::: Exercise data

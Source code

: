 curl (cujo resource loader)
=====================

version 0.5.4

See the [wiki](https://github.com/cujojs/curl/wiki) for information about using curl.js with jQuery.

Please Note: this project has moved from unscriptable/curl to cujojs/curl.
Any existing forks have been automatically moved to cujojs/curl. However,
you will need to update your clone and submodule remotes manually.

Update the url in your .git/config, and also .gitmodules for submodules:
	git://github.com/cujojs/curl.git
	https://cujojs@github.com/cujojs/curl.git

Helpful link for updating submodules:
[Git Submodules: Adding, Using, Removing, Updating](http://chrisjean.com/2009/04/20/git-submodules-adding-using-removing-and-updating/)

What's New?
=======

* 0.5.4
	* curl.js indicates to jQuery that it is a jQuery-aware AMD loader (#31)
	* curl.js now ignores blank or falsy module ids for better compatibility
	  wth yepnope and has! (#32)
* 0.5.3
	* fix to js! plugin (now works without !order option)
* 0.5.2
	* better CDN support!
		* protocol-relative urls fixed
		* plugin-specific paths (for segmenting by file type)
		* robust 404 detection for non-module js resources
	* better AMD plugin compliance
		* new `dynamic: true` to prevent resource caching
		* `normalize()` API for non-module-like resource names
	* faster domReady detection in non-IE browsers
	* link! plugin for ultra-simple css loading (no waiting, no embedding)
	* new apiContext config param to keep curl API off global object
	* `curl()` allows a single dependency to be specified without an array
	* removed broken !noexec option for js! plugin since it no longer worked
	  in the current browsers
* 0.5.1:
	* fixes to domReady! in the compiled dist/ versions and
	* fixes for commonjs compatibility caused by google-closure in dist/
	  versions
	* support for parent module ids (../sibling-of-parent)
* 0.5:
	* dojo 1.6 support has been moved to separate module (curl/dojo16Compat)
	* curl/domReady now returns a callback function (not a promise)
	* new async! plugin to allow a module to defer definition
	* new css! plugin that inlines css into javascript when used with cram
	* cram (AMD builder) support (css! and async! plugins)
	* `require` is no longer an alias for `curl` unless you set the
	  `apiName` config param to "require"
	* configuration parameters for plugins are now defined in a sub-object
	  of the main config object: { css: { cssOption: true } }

::::::
::: Exercise data

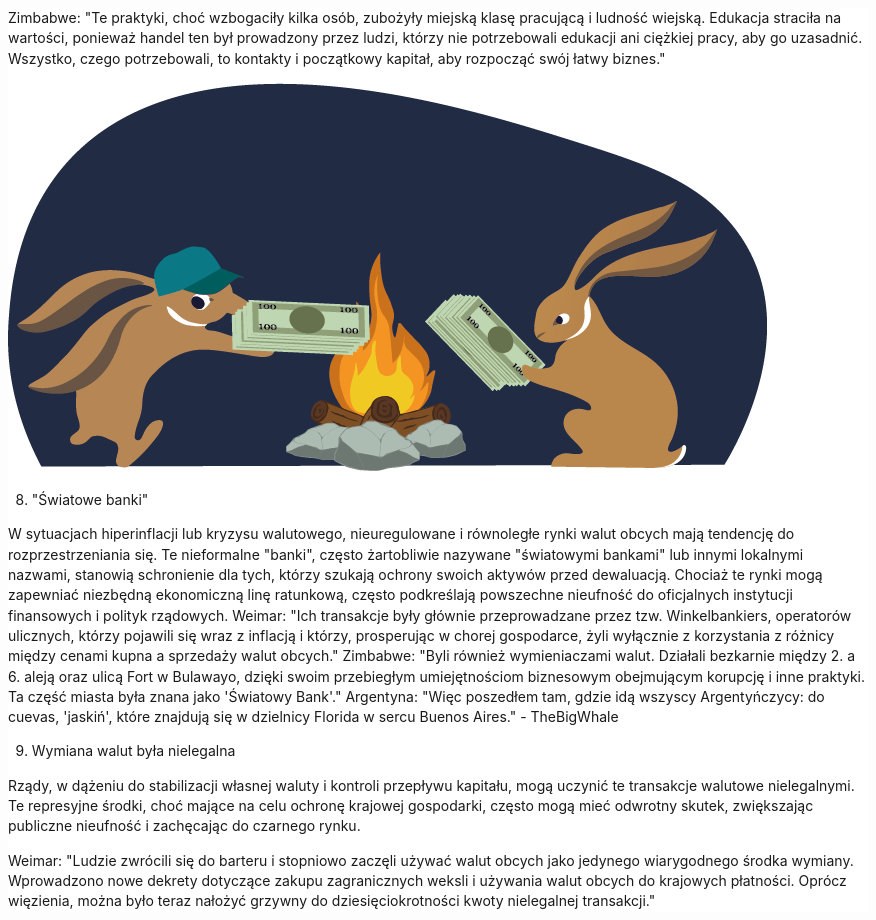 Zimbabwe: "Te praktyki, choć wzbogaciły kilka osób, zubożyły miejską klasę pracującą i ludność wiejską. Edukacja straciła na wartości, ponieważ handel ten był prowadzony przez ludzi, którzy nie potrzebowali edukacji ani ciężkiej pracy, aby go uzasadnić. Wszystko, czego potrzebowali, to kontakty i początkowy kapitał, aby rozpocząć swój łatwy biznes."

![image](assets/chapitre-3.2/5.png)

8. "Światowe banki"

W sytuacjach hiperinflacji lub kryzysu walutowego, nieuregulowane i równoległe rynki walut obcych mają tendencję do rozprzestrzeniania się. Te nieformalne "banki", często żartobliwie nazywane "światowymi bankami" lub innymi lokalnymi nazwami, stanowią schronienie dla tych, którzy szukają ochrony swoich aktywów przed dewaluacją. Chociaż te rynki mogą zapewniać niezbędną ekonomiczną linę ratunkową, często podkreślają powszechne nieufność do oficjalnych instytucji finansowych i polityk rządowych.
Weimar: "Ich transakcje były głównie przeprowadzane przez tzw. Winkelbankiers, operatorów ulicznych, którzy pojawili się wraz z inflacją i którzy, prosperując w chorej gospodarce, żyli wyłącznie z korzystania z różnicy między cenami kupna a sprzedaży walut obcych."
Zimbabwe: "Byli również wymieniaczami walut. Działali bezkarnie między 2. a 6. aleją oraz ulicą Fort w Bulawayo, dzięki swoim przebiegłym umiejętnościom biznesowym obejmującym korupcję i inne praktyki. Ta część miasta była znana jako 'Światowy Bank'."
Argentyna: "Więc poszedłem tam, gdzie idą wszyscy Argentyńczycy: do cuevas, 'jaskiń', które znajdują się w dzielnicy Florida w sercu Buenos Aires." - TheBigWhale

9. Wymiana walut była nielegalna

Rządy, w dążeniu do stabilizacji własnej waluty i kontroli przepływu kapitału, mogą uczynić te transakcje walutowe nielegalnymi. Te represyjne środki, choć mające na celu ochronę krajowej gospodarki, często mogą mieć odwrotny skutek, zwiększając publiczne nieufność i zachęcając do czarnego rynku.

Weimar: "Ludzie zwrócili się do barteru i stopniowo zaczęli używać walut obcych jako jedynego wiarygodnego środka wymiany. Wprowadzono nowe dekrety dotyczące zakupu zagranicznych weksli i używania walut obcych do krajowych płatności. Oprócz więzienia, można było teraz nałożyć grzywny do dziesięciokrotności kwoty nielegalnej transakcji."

::::::

Work instructions:
Using the data above, repeat exactly the lines that begin at the line with "Source code" and end at the line with "Please Note: this", both ends included.

Written response:
Source code

: curl (cujo resource loader)
=====================

version 0.5.4

See the [wiki](https://github.com/cujojs/curl/wiki) for information about using curl.js with jQuery.

Please Note: this project has moved from unscriptable/curl to cujojs/curl.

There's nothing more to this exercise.